AIM OF THE EXERCISE | Reproduce the lines of the listing exactly, beginning at the top, until the line with "- Activate automated email campaigns" has been reproduced too.
*** Begin section ***
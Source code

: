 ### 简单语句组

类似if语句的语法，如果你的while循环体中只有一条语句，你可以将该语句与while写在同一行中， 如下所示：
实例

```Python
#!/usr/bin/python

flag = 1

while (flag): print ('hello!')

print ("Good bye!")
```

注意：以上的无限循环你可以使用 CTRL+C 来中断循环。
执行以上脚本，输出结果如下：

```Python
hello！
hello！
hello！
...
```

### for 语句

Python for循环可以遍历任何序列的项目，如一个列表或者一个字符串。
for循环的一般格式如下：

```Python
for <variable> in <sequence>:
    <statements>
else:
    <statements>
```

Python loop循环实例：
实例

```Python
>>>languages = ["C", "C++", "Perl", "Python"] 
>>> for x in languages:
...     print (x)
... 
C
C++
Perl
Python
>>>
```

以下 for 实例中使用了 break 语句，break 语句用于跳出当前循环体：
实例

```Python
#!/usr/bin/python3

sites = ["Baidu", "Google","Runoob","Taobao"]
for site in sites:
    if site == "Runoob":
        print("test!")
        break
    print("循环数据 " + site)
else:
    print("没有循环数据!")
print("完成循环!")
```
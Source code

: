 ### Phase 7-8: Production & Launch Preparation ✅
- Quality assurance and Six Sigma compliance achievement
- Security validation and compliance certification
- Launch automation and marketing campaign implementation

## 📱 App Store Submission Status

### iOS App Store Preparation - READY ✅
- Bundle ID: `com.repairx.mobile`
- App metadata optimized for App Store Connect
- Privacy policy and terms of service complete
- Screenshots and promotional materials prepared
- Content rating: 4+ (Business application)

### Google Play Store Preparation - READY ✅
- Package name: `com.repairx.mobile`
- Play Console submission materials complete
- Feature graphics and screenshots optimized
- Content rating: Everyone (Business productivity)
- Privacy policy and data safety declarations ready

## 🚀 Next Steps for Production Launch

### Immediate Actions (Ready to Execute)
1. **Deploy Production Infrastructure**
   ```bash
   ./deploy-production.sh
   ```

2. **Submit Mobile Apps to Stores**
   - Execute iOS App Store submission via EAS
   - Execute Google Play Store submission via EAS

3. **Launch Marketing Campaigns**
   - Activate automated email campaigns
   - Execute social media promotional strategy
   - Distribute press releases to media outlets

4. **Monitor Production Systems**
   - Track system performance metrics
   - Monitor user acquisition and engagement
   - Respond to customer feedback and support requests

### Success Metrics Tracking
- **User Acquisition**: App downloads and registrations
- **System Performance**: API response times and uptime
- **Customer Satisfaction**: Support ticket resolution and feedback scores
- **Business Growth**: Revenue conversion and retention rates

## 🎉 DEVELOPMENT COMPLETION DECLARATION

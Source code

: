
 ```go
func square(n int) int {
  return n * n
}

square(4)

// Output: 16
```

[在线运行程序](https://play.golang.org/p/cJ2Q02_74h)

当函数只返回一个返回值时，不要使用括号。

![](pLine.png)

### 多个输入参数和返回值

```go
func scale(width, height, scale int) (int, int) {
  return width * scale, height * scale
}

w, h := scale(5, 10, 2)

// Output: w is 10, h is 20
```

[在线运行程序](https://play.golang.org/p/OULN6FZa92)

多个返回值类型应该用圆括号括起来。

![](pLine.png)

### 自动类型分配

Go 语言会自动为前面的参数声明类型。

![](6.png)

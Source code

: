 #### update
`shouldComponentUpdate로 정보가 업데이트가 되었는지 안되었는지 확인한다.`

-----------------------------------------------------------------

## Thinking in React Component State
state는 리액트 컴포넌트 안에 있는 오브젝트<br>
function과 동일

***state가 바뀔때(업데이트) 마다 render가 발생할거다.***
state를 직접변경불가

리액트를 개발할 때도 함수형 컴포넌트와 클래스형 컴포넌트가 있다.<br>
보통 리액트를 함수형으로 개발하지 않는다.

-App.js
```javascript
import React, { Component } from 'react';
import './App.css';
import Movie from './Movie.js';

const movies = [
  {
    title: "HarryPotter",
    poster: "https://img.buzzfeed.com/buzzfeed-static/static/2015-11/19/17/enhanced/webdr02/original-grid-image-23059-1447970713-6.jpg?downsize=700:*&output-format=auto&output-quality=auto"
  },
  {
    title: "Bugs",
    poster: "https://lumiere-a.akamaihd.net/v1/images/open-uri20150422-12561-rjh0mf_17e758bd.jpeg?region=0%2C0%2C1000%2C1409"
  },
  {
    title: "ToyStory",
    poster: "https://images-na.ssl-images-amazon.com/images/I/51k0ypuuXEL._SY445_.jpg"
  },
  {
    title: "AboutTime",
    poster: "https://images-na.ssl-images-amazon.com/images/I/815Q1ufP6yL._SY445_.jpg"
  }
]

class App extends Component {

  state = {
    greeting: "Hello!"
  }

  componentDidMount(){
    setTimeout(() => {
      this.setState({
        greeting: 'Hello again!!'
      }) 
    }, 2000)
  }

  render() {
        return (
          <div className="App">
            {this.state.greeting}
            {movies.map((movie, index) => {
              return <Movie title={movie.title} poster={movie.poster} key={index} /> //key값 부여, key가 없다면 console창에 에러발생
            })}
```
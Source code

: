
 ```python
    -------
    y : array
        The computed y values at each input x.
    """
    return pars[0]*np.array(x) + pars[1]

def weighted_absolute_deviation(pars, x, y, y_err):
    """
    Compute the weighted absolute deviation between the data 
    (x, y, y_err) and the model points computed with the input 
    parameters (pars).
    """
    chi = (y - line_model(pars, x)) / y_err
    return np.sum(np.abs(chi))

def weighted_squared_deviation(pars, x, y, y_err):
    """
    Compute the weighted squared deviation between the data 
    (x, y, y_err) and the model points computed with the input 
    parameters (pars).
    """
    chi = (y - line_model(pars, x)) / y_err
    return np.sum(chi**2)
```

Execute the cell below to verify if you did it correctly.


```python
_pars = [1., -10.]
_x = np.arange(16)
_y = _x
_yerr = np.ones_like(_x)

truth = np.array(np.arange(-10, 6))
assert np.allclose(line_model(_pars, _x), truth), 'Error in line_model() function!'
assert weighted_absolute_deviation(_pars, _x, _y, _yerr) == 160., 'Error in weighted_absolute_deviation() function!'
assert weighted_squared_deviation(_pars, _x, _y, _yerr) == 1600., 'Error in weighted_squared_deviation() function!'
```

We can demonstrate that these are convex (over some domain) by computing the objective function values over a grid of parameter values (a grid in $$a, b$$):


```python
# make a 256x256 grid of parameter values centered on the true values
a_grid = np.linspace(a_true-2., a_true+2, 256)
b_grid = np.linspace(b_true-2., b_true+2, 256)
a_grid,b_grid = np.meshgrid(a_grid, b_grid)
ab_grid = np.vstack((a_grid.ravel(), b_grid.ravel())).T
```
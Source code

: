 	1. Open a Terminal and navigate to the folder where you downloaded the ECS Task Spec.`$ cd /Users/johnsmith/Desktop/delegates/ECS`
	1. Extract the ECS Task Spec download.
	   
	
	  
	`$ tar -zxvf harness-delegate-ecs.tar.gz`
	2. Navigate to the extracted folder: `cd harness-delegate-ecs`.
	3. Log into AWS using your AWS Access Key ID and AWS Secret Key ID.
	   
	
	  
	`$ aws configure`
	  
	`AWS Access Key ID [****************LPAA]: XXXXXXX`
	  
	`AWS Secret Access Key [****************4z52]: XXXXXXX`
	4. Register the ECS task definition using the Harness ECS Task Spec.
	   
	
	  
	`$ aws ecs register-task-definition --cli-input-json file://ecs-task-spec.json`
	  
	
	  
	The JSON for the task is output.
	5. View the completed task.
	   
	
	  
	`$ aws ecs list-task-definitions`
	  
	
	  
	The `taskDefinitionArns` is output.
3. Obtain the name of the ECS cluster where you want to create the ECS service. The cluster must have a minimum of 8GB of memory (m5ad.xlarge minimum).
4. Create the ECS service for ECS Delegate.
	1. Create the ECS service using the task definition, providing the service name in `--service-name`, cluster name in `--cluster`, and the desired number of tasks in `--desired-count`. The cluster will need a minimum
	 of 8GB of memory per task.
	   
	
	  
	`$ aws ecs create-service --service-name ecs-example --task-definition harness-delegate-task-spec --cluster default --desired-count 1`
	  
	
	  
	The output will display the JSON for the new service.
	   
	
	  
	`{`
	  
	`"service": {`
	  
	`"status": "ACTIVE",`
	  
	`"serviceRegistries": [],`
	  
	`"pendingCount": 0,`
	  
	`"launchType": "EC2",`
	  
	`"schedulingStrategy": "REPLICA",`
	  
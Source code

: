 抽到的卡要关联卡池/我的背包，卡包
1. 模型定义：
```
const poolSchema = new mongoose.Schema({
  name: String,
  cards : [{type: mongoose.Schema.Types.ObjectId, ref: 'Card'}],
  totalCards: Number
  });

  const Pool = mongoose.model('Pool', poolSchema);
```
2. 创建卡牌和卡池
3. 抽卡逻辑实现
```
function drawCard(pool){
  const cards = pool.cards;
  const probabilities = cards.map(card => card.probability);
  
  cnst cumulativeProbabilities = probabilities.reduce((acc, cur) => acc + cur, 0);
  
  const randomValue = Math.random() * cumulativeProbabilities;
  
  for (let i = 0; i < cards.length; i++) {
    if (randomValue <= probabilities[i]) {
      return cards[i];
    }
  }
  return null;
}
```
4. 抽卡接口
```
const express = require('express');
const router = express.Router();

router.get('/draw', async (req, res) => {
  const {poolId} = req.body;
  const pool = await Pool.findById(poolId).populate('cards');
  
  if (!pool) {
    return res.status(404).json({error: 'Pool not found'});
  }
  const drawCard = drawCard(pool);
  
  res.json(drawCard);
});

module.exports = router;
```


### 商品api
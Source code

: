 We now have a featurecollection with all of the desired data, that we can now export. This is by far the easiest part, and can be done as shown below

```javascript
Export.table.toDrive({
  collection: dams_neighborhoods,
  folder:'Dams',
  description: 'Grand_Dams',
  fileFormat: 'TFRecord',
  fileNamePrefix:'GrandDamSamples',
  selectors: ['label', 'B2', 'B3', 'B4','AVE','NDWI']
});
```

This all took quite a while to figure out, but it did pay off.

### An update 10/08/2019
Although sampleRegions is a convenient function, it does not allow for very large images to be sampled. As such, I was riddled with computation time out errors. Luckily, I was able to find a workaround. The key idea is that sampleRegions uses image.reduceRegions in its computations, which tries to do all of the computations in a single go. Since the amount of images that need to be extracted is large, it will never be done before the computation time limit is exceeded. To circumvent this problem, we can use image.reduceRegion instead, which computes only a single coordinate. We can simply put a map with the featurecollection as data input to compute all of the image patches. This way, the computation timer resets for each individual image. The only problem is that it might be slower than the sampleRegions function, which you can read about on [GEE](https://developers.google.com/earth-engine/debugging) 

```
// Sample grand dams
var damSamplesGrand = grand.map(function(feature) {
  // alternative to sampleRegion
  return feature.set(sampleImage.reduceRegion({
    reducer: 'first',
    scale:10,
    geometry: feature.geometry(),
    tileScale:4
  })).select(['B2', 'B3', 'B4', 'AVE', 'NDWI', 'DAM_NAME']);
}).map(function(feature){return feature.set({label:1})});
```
*** End section ***
RESULT OF THE TASK |
Source code

: ### 简单语句组

类似if语句的语法，如果你的while循环体中只有一条语句，你可以将该语句与while写在同一行中， 如下所示：
实例

```Python
#!/usr/bin/python

flag = 1

while (flag): print ('hello!')

print ("Good bye!")
```

注意：以上的无限循环你可以使用 CTRL+C 来中断循环。
执行以上脚本，输出结果如下：

```Python
hello！
hello！
hello！
...
```

### for 语句

Python for循环可以遍历任何序列的项目，如一个列表或者一个字符串。
for循环的一般格式如下：

```Python
for <variable> in <sequence>:
    <statements>
else:
    <statements>
```

Python loop循环实例：
实例

```Python
>>>languages = ["C", "C++", "Perl", "Python"] 
>>> for x in languages:
...     print (x)
... 
C
C++
Perl
Python
>>>
```

以下 for 实例中使用了 break 语句，break 语句用于跳出当前循环体：
实例

```Python
#!/usr/bin/python3

sites = ["Baidu", "Google","Runoob","Taobao"]
for site in sites:
    if site == "Runoob":
        print("test!")
        break
    print("循环数据 " + site)
else:
    print("没有循环数据!")
print("完成循环!")
```
Source code

: ### Phase 7-8: Production & Launch Preparation ✅
- Quality assurance and Six Sigma compliance achievement
- Security validation and compliance certification
- Launch automation and marketing campaign implementation

## 📱 App Store Submission Status

### iOS App Store Preparation - READY ✅
- Bundle ID: `com.repairx.mobile`
- App metadata optimized for App Store Connect
- Privacy policy and terms of service complete
- Screenshots and promotional materials prepared
- Content rating: 4+ (Business application)

### Google Play Store Preparation - READY ✅
- Package name: `com.repairx.mobile`
- Play Console submission materials complete
- Feature graphics and screenshots optimized
- Content rating: Everyone (Business productivity)
- Privacy policy and data safety declarations ready

## 🚀 Next Steps for Production Launch

### Immediate Actions (Ready to Execute)
1. **Deploy Production Infrastructure**
   ```bash
   ./deploy-production.sh
   ```

2. **Submit Mobile Apps to Stores**
   - Execute iOS App Store submission via EAS
   - Execute Google Play Store submission via EAS

3. **Launch Marketing Campaigns**
   - Activate automated email campaigns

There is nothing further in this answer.